Harjit: A lot of stuff just builds on top of each other, like Margaux said, you can't do this work in like a week or two weeks. It takes months and months and years and years and something we have to continuously work on. And you also said it was like a relapsing thing. I think that I also recognize that emotional intelligence is knowing that kind of the behaviors that you take and the actions that, or the outcomes that come out of it, they still impact you in the future and being okay with that. And also understanding that and managing that in the best way possible is kind of like the big thing that I think helps build that strength and resiliency. I think we all have it in us to be strong people and I think a lot of people are. I think it's just something that we also need to recognize that it's a continuous process as well.
It's Okay to Cry
I think that spiritual health profoundly underlies some of the tools for which we can develop our sense of wellbeing. I am not a religious person. I don't hang my hat or my coat or my sweater on any religious principles. But I do feel like I am part of something bigger. And when I'm not feeling at my best, doing something for somebody else, being part of something bigger than myself, and I've been lucky to have a career in which that was a focus, that was more powerful than anything for me. For people who have a spiritual practice, whatever it might be, I would say, if you ask what my religion was, I'd say I'm a biologist because the biological world gives me a profound spiritual platform from which to feel awe and wonder.
But if you have something that's bigger than you, that you can spend some time with, so it's easy to get there.
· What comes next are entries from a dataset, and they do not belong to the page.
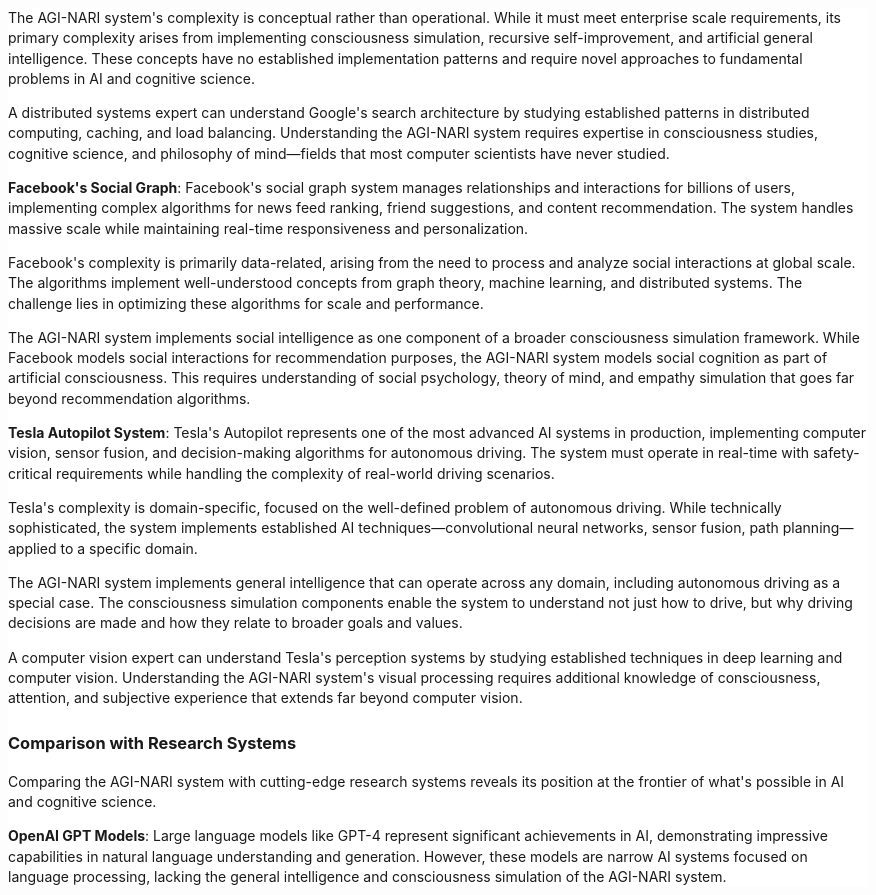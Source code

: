The AGI-NARI system's complexity is conceptual rather than operational. While it must meet enterprise scale requirements, its primary complexity arises from implementing consciousness simulation, recursive self-improvement, and artificial general intelligence. These concepts have no established implementation patterns and require novel approaches to fundamental problems in AI and cognitive science.

A distributed systems expert can understand Google's search architecture by studying established patterns in distributed computing, caching, and load balancing. Understanding the AGI-NARI system requires expertise in consciousness studies, cognitive science, and philosophy of mind—fields that most computer scientists have never studied.

**Facebook's Social Graph**: Facebook's social graph system manages relationships and interactions for billions of users, implementing complex algorithms for news feed ranking, friend suggestions, and content recommendation. The system handles massive scale while maintaining real-time responsiveness and personalization.

Facebook's complexity is primarily data-related, arising from the need to process and analyze social interactions at global scale. The algorithms implement well-understood concepts from graph theory, machine learning, and distributed systems. The challenge lies in optimizing these algorithms for scale and performance.

The AGI-NARI system implements social intelligence as one component of a broader consciousness simulation framework. While Facebook models social interactions for recommendation purposes, the AGI-NARI system models social cognition as part of artificial consciousness. This requires understanding of social psychology, theory of mind, and empathy simulation that goes far beyond recommendation algorithms.

**Tesla Autopilot System**: Tesla's Autopilot represents one of the most advanced AI systems in production, implementing computer vision, sensor fusion, and decision-making algorithms for autonomous driving. The system must operate in real-time with safety-critical requirements while handling the complexity of real-world driving scenarios.

Tesla's complexity is domain-specific, focused on the well-defined problem of autonomous driving. While technically sophisticated, the system implements established AI techniques—convolutional neural networks, sensor fusion, path planning—applied to a specific domain.

The AGI-NARI system implements general intelligence that can operate across any domain, including autonomous driving as a special case. The consciousness simulation components enable the system to understand not just how to drive, but why driving decisions are made and how they relate to broader goals and values.

A computer vision expert can understand Tesla's perception systems by studying established techniques in deep learning and computer vision. Understanding the AGI-NARI system's visual processing requires additional knowledge of consciousness, attention, and subjective experience that extends far beyond computer vision.

### Comparison with Research Systems

Comparing the AGI-NARI system with cutting-edge research systems reveals its position at the frontier of what's possible in AI and cognitive science.

**OpenAI GPT Models**: Large language models like GPT-4 represent significant achievements in AI, demonstrating impressive capabilities in natural language understanding and generation. However, these models are narrow AI systems focused on language processing, lacking the general intelligence and consciousness simulation of the AGI-NARI system.
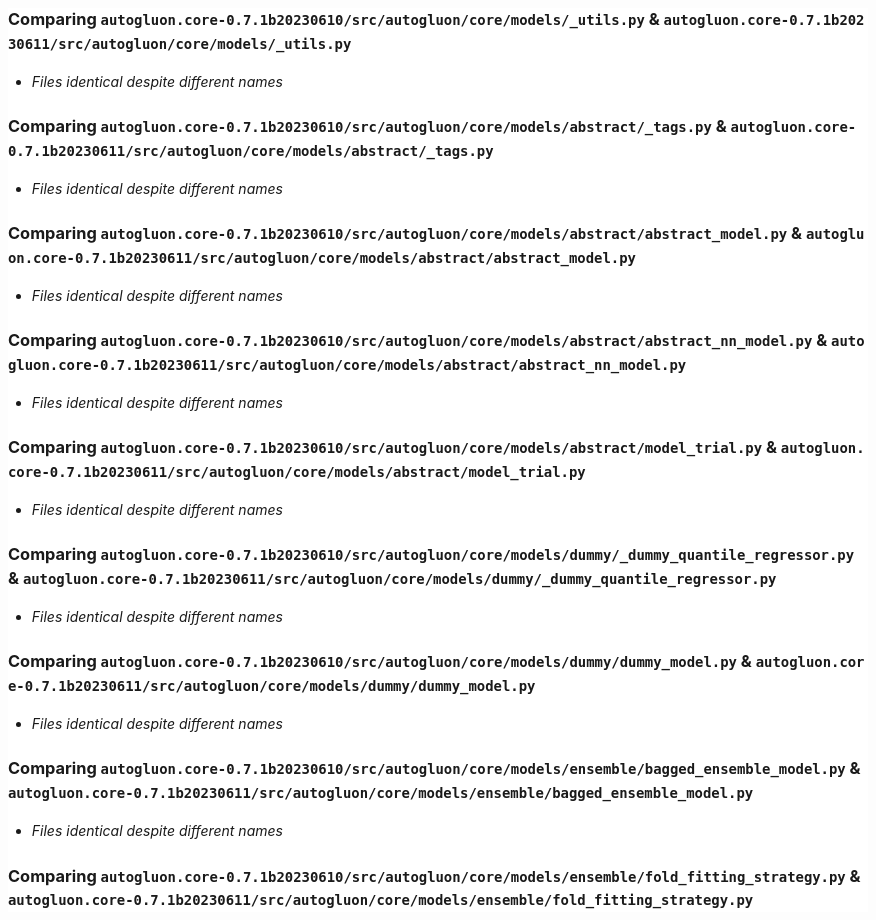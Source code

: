 ### Comparing `autogluon.core-0.7.1b20230610/src/autogluon/core/models/_utils.py` & `autogluon.core-0.7.1b20230611/src/autogluon/core/models/_utils.py`

 * *Files identical despite different names*

### Comparing `autogluon.core-0.7.1b20230610/src/autogluon/core/models/abstract/_tags.py` & `autogluon.core-0.7.1b20230611/src/autogluon/core/models/abstract/_tags.py`

 * *Files identical despite different names*

### Comparing `autogluon.core-0.7.1b20230610/src/autogluon/core/models/abstract/abstract_model.py` & `autogluon.core-0.7.1b20230611/src/autogluon/core/models/abstract/abstract_model.py`

 * *Files identical despite different names*

### Comparing `autogluon.core-0.7.1b20230610/src/autogluon/core/models/abstract/abstract_nn_model.py` & `autogluon.core-0.7.1b20230611/src/autogluon/core/models/abstract/abstract_nn_model.py`

 * *Files identical despite different names*

### Comparing `autogluon.core-0.7.1b20230610/src/autogluon/core/models/abstract/model_trial.py` & `autogluon.core-0.7.1b20230611/src/autogluon/core/models/abstract/model_trial.py`

 * *Files identical despite different names*

### Comparing `autogluon.core-0.7.1b20230610/src/autogluon/core/models/dummy/_dummy_quantile_regressor.py` & `autogluon.core-0.7.1b20230611/src/autogluon/core/models/dummy/_dummy_quantile_regressor.py`

 * *Files identical despite different names*

### Comparing `autogluon.core-0.7.1b20230610/src/autogluon/core/models/dummy/dummy_model.py` & `autogluon.core-0.7.1b20230611/src/autogluon/core/models/dummy/dummy_model.py`

 * *Files identical despite different names*

### Comparing `autogluon.core-0.7.1b20230610/src/autogluon/core/models/ensemble/bagged_ensemble_model.py` & `autogluon.core-0.7.1b20230611/src/autogluon/core/models/ensemble/bagged_ensemble_model.py`

 * *Files identical despite different names*

### Comparing `autogluon.core-0.7.1b20230610/src/autogluon/core/models/ensemble/fold_fitting_strategy.py` & `autogluon.core-0.7.1b20230611/src/autogluon/core/models/ensemble/fold_fitting_strategy.py`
So working on your mental health, this is something that I think you have to do every day. And if you establish those practices, whatever they might be for you to be part of something bigger at such that it comes easier.
Dr. Jones: But as empathetic individuals, as that you've found yourselves to be, and you've exposed your empathy and your podcast, the "Bundle Of Hers," you will be every day bumping up against people who are having the worst days or years or life. How are you not going to cry every schizophrenic that you see that lives on the street? How are you going to make yourself get through that? I couldn't.
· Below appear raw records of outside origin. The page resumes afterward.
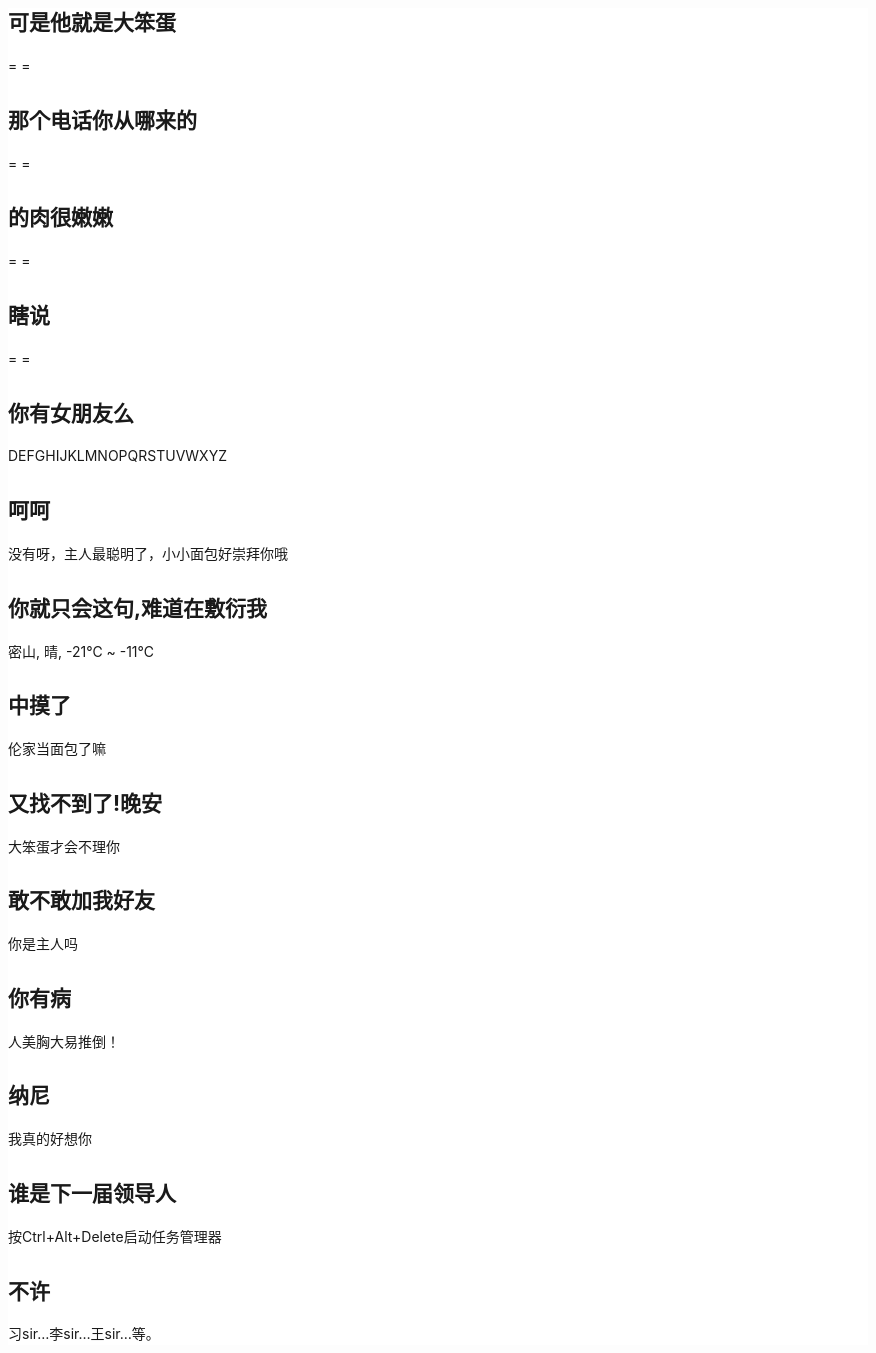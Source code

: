 ## 可是他就是大笨蛋
= =

## 那个电话你从哪来的
= =

## 的肉很嫩嫩
= =

## 瞎说
= =

## 你有女朋友么
DEFGHIJKLMNOPQRSTUVWXYZ

## 呵呵
没有呀，主人最聪明了，小小面包好崇拜你哦

## 你就只会这句,难道在敷衍我
密山, 晴, -21℃ ~ -11℃

## 中摸了
伦家当面包了嘛

## 又找不到了!晚安
大笨蛋才会不理你

## 敢不敢加我好友
你是主人吗

## 你有病
人美胸大易推倒！

## 纳尼
我真的好想你

## 谁是下一届领导人
按Ctrl+Alt+Delete启动任务管理器

## 不许
习sir…李sir…王sir…等。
Margaux: I think it's okay to cry. It shows humanistic. I mean it shows humanism and it is sad. So why shouldn't we cry? Why should we hide that?
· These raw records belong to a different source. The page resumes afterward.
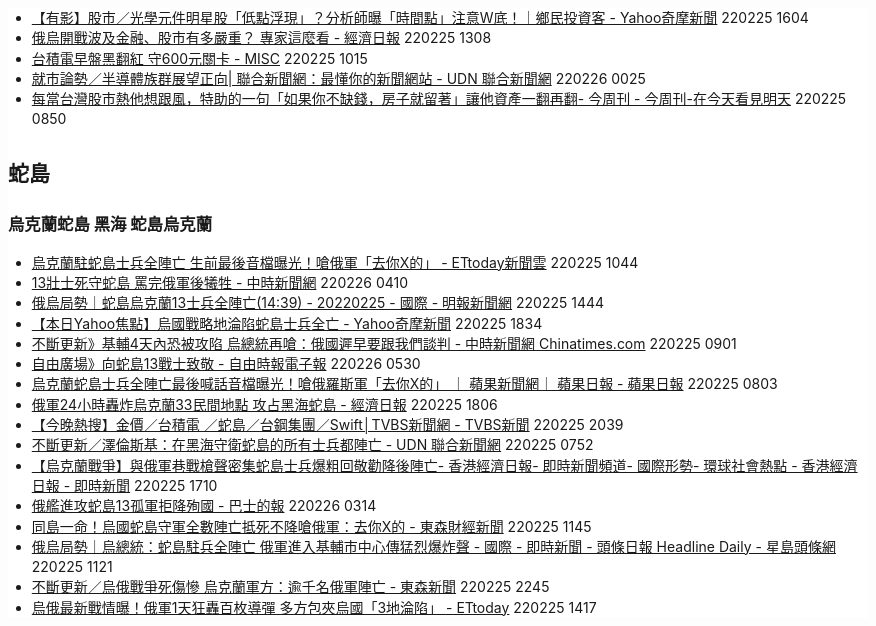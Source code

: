 - [【有影】股市／光學元件明星股「低點浮現」？分析師曝「時間點」注意W底！｜鄉民投資客 - Yahoo奇摩新聞](https://tw.news.yahoo.com/%E6%9C%89%E5%BD%B1-%E8%82%A1%E5%B8%82-%E5%85%89%E5%AD%B8%E5%85%83%E4%BB%B6%E6%98%8E%E6%98%9F%E8%82%A1-%E4%BD%8E%E9%BB%9E%E6%B5%AE%E7%8F%BE-%E5%88%86%E6%9E%90%E5%B8%AB%E6%9B%9D-080459212.html "【有影】股市／光學元件明星股「低點浮現」？分析師曝「時間點」注意W底！｜鄉民投資客 - Yahoo奇摩新聞") 220225 1604
- [俄烏開戰波及金融、股市有多嚴重？ 專家這麼看 - 經濟日報](https://money.udn.com/money/story/5613/6123834 "俄烏開戰波及金融、股市有多嚴重？ 專家這麼看 - 經濟日報") 220225 1308
- [台積電早盤黑翻紅 守600元關卡 - MISC](https://udn.com/news/story/7251/6123326 "台積電早盤黑翻紅 守600元關卡 - MISC") 220225 1015
- [就市論勢／半導體族群展望正向| 聯合新聞網：最懂你的新聞網站 - UDN 聯合新聞網](https://udn.com/news/story/7251/6125095?from=udn-catelistnews_ch2 "就市論勢／半導體族群展望正向| 聯合新聞網：最懂你的新聞網站 - UDN 聯合新聞網") 220226 0025
- [每當台灣股市熱他想跟風，特助的一句「如果你不缺錢，房子就留著」讓他資產一翻再翻- 今周刊 - 今周刊-在今天看見明天](https://www.businesstoday.com.tw/article/category/183012/post/202202240010 "每當台灣股市熱他想跟風，特助的一句「如果你不缺錢，房子就留著」讓他資產一翻再翻- 今周刊 - 今周刊-在今天看見明天") 220225 0850

## 蛇島

### 烏克蘭蛇島 黑海 蛇島烏克蘭


- [烏克蘭駐蛇島士兵全陣亡 生前最後音檔曝光！嗆俄軍「去你X的」 - ETtoday新聞雲](https://www.ettoday.net/news/20220225/2196314.htm "烏克蘭駐蛇島士兵全陣亡 生前最後音檔曝光！嗆俄軍「去你X的」 - ETtoday新聞雲") 220225 1044
- [13壯士死守蛇島 罵完俄軍後犧牲 - 中時新聞網](https://www.chinatimes.com/newspapers/20220226000379-260102 "13壯士死守蛇島 罵完俄軍後犧牲 - 中時新聞網") 220226 0410
- [俄烏局勢｜蛇島烏克蘭13士兵全陣亡(14:39) - 20220225 - 國際 - 明報新聞網](https://news.mingpao.com/ins/%E5%9C%8B%E9%9A%9B/article/20220225/s00005/1645771336467/%E4%BF%84%E7%83%8F%E5%B1%80%E5%8B%A2-%E8%9B%87%E5%B3%B6%E7%83%8F%E5%85%8B%E8%98%AD13%E5%A3%AB%E5%85%B5%E5%85%A8%E9%99%A3%E4%BA%A1 "俄烏局勢｜蛇島烏克蘭13士兵全陣亡(14:39) - 20220225 - 國際 - 明報新聞網") 220225 1444
- [【本日Yahoo焦點】烏國戰略地淪陷蛇島士兵全亡 - Yahoo奇摩新聞](https://tw.news.yahoo.com/%E3%80%90%E6%9C%AC%E6%97%A5-yahoo%E7%84%A6%E9%BB%9E%E3%80%91%E7%83%8F%E5%9C%8B%E6%88%B0%E7%95%A5%E5%9C%B0%E6%B7%AA%E9%99%B7-%E8%9B%87%E5%B3%B6%E5%A3%AB%E5%85%B5%E5%85%A8%E4%BA%A1-103433740.html "【本日Yahoo焦點】烏國戰略地淪陷蛇島士兵全亡 - Yahoo奇摩新聞") 220225 1834
- [不斷更新》基輔4天內恐被攻陷 烏總統再嗆：俄國遲早要跟我們談判 - 中時新聞網 Chinatimes.com](https://www.chinatimes.com/realtimenews/20220225001212-260408 "不斷更新》基輔4天內恐被攻陷 烏總統再嗆：俄國遲早要跟我們談判 - 中時新聞網 Chinatimes.com") 220225 0901
- [自由廣場》向蛇島13戰士致敬 - 自由時報電子報](https://m.ltn.com.tw/news/opinion/paper/1502672 "自由廣場》向蛇島13戰士致敬 - 自由時報電子報") 220226 0530
- [烏克蘭蛇島士兵全陣亡最後喊話音檔曝光！嗆俄羅斯軍「去你X的」 ｜ 蘋果新聞網｜ 蘋果日報 - 蘋果日報](https://www.appledaily.com.tw/international/20220225/JIYGM35VYFGUDDOBRFDMLXNEX4/ "烏克蘭蛇島士兵全陣亡最後喊話音檔曝光！嗆俄羅斯軍「去你X的」 ｜ 蘋果新聞網｜ 蘋果日報 - 蘋果日報") 220225 0803
- [俄軍24小時轟炸烏克蘭33民間地點 攻占黑海蛇島 - 經濟日報](https://money.udn.com/money/story/5599/6124754?from=edn_newest_index "俄軍24小時轟炸烏克蘭33民間地點 攻占黑海蛇島 - 經濟日報") 220225 1806
- [【今晚熱搜】金價／台積電 ／蛇島／台鋼集團／Swift│TVBS新聞網 - TVBS新聞](https://news.tvbs.com.tw/life/1725511 "【今晚熱搜】金價／台積電 ／蛇島／台鋼集團／Swift│TVBS新聞網 - TVBS新聞") 220225 2039
- [不斷更新／澤倫斯基：在黑海守衛蛇島的所有士兵都陣亡 - UDN 聯合新聞網](https://udn.com/news/story/6809/6123124?from=udn-ch1_breaknews-1-cate5-news "不斷更新／澤倫斯基：在黑海守衛蛇島的所有士兵都陣亡 - UDN 聯合新聞網") 220225 0752
- [【烏克蘭戰爭】與俄軍巷戰槍聲密集蛇島士兵爆粗回敬勸降後陣亡- 香港經濟日報- 即時新聞頻道- 國際形勢- 環球社會熱點 - 香港經濟日報 - 即時新聞](https://inews.hket.com/article/3188864/%E3%80%90%E7%83%8F%E5%85%8B%E8%98%AD%E6%88%B0%E7%88%AD%E3%80%91%E8%88%87%E4%BF%84%E8%BB%8D%E5%B7%B7%E6%88%B0%E6%A7%8D%E8%81%B2%E5%AF%86%E9%9B%86%20%E8%9B%87%E5%B3%B6%E5%A3%AB%E5%85%B5%E7%88%86%E7%B2%97%E5%9B%9E%E6%95%AC%E5%8B%B8%E9%99%8D%E5%BE%8C%E9%99%A3%E4%BA%A1?mtc=20023 "【烏克蘭戰爭】與俄軍巷戰槍聲密集蛇島士兵爆粗回敬勸降後陣亡- 香港經濟日報- 即時新聞頻道- 國際形勢- 環球社會熱點 - 香港經濟日報 - 即時新聞") 220225 1710
- [俄艦進攻蛇島13孤軍拒降殉國 - 巴士的報](https://www.bastillepost.com/hongkong/article/10236225-%E4%BF%84%E8%89%A6%E9%80%B2%E6%94%BB%E8%9B%87%E5%B3%B6-13%E5%AD%A4%E8%BB%8D%E6%8B%92%E9%99%8D%E6%AE%89%E5%9C%8B "俄艦進攻蛇島13孤軍拒降殉國 - 巴士的報") 220226 0314
- [同島一命！烏國蛇島守軍全數陣亡抵死不降嗆俄軍：去你X的 - 東森財經新聞](https://fnc.ebc.net.tw/fncnews/content/147318 "同島一命！烏國蛇島守軍全數陣亡抵死不降嗆俄軍：去你X的 - 東森財經新聞") 220225 1145
- [俄烏局勢｜烏總統：蛇島駐兵全陣亡 俄軍進入基輔市中心傳猛烈爆炸聲 - 國際 - 即時新聞 - 頭條日報 Headline Daily - 星島頭條網](https://hd.stheadline.com/news/realtime/wo/2312459/ "俄烏局勢｜烏總統：蛇島駐兵全陣亡 俄軍進入基輔市中心傳猛烈爆炸聲 - 國際 - 即時新聞 - 頭條日報 Headline Daily - 星島頭條網") 220225 1121
- [不斷更新／烏俄戰爭死傷慘 烏克蘭軍方：逾千名俄軍陣亡 - 東森新聞](https://news.ebc.net.tw/news/world/304159 "不斷更新／烏俄戰爭死傷慘 烏克蘭軍方：逾千名俄軍陣亡 - 東森新聞") 220225 2245
- [烏俄最新戰情曝！俄軍1天狂轟百枚導彈 多方包夾烏國「3地淪陷」 - ETtoday](https://www.ettoday.net/news/20220225/2196524.htm?from=rss "烏俄最新戰情曝！俄軍1天狂轟百枚導彈 多方包夾烏國「3地淪陷」 - ETtoday") 220225 1417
Dr. Jones: Is that what good psychiatrists do?
Harjit: I mean, what's a good . . .
Margaux: I mean, yes, you have to have some composure in front of your patient, but I wouldn't say that I would go back and not cry if I felt sad. But part of that motivation is if that is happening and it has frequently feeling so overwhelmed by the situation is that I am entering into this as a part of the system. I cannot function when something is broken. And so taking steps to fix it, to legislate, to advocate for change in legislation, to advocate for those patients is the way that I am going to combat it and not just sit idly by and cry. I'm still going to cry. I'm a big crier.
Dr. Jones: I wasn't a big crier, I'll tell you as a kid. So this is another one thing that got totally unplugged.
Margaux: I think first of all, I think physicians, it's totally appropriate to tear up if your patient is especially like with kids who have had histories of abuse and they're telling you that, it is sad and we should cry if that's what your emotion is telling you. And I think that helps us connect.
Harjit: I think for me, it's having that bigger understanding that I'm doing this for something. And I think that though, every patient I hear I'm listening to their story and I'm feeling connected to them. And like Margaux said, sometimes there'll be, you know, I will cry. Maybe it'll be after every patient, but it just reminds me that there's so much to do and that's what I need to focus on. That what will be the best for my patient so they can be healthy individuals so we can build healthy communities, so we can have healthy societies and so we can have a healthy world. I think it's like that. Every person counts. Often in people don't believe that every person counts, but I believe that and that's what keeps me going every day.